→ **WHAT YOU HAVE TO DO**
If a line in the records below contains the word "docx", copy it.

***** DATA EXCERPTS

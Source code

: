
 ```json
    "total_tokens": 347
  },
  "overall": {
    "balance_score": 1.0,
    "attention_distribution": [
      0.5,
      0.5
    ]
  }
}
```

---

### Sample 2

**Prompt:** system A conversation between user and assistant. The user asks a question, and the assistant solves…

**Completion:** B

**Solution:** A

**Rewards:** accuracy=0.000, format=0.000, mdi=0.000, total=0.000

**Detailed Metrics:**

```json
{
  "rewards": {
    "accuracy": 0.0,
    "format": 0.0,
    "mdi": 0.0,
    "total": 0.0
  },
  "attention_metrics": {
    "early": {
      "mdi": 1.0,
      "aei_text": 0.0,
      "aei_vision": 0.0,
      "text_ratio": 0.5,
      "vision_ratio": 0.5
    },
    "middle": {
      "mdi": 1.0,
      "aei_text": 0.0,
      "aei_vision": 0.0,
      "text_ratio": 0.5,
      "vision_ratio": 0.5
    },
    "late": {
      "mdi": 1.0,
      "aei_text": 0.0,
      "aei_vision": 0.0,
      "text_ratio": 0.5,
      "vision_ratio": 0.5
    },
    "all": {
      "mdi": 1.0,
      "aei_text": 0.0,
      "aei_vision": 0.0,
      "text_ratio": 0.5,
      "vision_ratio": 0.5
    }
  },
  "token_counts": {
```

**********
***** DATA EXCERPTS

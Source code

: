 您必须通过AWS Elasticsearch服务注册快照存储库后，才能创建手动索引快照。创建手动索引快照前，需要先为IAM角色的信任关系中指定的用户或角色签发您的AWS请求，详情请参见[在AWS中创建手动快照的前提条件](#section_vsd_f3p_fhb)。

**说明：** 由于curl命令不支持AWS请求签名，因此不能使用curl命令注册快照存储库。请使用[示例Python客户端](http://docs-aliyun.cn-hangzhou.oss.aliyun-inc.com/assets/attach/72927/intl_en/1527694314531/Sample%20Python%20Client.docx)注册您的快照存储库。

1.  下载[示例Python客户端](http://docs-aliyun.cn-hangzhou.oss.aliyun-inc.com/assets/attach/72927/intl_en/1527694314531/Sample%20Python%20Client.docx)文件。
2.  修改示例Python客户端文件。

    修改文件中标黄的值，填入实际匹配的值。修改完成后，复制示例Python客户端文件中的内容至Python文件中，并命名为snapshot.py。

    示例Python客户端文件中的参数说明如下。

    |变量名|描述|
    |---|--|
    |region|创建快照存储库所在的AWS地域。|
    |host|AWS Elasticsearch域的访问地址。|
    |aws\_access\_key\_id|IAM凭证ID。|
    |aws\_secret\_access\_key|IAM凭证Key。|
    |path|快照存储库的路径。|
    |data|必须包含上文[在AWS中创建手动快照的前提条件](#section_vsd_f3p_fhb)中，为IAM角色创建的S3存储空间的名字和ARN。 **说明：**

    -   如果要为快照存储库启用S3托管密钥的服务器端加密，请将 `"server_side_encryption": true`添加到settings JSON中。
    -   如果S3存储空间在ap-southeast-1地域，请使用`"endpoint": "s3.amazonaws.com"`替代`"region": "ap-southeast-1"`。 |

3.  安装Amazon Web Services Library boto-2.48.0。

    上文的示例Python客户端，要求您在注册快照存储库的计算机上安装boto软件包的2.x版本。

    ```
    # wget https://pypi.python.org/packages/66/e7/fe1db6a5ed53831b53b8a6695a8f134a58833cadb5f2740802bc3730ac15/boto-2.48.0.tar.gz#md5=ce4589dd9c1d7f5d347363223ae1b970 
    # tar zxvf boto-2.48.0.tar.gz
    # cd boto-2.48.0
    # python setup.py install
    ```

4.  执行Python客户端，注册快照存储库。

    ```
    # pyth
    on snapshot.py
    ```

**********
***** DATA EXCERPTS

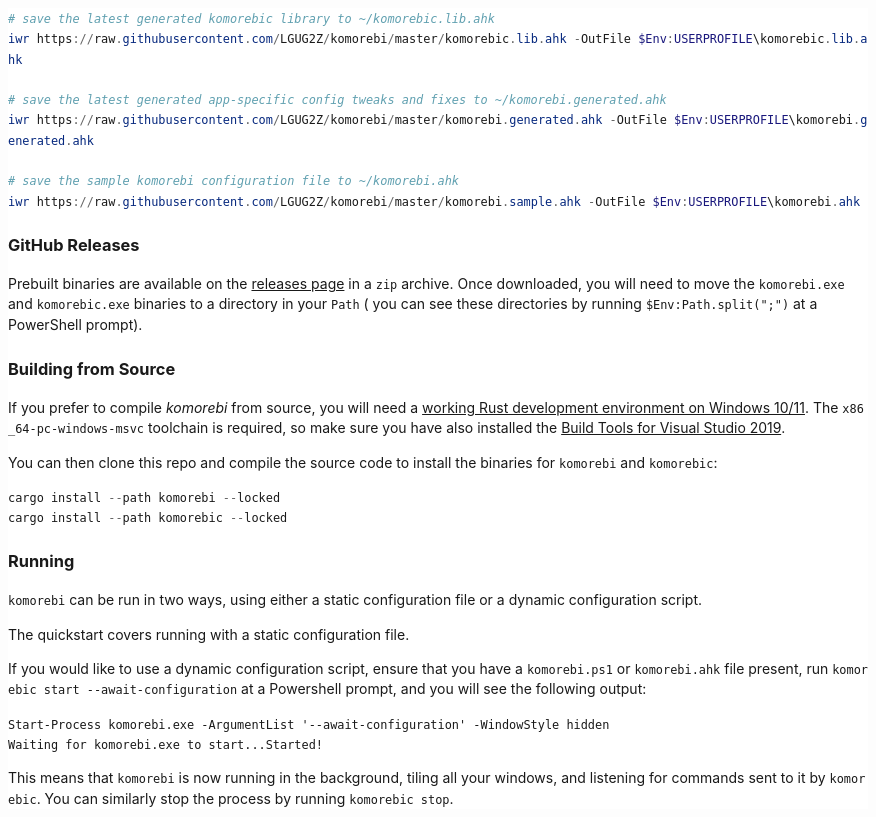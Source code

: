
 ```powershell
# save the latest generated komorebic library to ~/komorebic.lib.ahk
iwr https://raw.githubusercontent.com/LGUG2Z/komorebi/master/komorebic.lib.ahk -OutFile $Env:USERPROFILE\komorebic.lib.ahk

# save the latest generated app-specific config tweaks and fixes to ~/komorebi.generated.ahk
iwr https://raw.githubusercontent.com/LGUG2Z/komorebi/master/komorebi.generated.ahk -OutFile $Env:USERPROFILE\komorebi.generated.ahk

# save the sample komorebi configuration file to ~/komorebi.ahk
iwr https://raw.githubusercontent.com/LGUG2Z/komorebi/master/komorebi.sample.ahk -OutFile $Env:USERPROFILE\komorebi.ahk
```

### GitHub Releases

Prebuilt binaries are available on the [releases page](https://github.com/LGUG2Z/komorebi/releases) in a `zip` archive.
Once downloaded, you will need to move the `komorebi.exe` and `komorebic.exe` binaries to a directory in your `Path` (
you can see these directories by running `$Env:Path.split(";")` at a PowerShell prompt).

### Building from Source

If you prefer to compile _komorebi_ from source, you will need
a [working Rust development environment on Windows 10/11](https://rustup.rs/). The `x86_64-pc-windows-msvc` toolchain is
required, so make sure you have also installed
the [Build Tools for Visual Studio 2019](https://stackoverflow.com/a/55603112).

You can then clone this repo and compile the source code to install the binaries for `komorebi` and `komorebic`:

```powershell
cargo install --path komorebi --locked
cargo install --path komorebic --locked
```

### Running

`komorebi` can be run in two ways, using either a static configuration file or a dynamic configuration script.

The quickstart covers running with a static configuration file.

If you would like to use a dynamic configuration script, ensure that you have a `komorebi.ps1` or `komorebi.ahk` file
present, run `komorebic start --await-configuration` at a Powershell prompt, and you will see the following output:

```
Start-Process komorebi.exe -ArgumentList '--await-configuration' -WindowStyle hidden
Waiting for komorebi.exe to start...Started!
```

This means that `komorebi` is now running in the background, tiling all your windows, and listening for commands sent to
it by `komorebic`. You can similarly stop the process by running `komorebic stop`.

**********

→ **ANSWER TO THE PROBLEM**
**说明：** 由于curl命令不支持AWS请求签名，因此不能使用curl命令注册快照存储库。请使用[示例Python客户端](http://docs-aliyun.cn-hangzhou.oss.aliyun-inc.com/assets/attach/72927/intl_en/1527694314531/Sample%20Python%20Client.docx)注册您的快照存储库。
1.  下载[示例Python客户端](http://docs-aliyun.cn-hangzhou.oss.aliyun-inc.com/assets/attach/72927/intl_en/1527694314531/Sample%20Python%20Client.docx)文件。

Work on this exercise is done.